(DATA SHOWN Opens)

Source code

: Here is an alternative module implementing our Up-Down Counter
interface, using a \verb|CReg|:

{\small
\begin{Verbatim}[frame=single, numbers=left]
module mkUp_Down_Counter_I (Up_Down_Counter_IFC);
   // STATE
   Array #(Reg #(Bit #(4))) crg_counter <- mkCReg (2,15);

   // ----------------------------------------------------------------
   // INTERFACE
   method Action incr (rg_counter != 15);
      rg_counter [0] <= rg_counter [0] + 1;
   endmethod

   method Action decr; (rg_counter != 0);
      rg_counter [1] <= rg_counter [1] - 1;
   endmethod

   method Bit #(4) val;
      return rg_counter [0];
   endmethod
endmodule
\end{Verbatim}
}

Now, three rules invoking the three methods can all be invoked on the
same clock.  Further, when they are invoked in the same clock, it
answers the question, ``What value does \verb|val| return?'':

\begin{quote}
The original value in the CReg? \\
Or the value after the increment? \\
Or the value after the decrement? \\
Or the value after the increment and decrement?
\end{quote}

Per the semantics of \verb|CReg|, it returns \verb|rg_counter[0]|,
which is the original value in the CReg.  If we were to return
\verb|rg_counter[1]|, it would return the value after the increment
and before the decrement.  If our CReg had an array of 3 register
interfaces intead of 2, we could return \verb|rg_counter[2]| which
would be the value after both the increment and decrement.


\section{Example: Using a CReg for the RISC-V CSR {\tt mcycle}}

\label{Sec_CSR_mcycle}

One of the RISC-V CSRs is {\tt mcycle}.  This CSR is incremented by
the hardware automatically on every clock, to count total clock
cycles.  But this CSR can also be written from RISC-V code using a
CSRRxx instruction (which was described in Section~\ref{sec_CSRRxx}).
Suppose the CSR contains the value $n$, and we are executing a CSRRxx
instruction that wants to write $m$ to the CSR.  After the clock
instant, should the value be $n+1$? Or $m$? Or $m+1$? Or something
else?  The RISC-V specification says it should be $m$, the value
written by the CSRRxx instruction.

(DATA SHOWN Closes)

PROMPT:
Filter the entries down to the lines containing "clock". Copy each of those lines.

EXPECTED OUTPUT:
same clock.  Further, when they are invoked in the same clock, it
the hardware automatically on every clock, to count total clock
instruction that wants to write $m$ to the CSR.  After the clock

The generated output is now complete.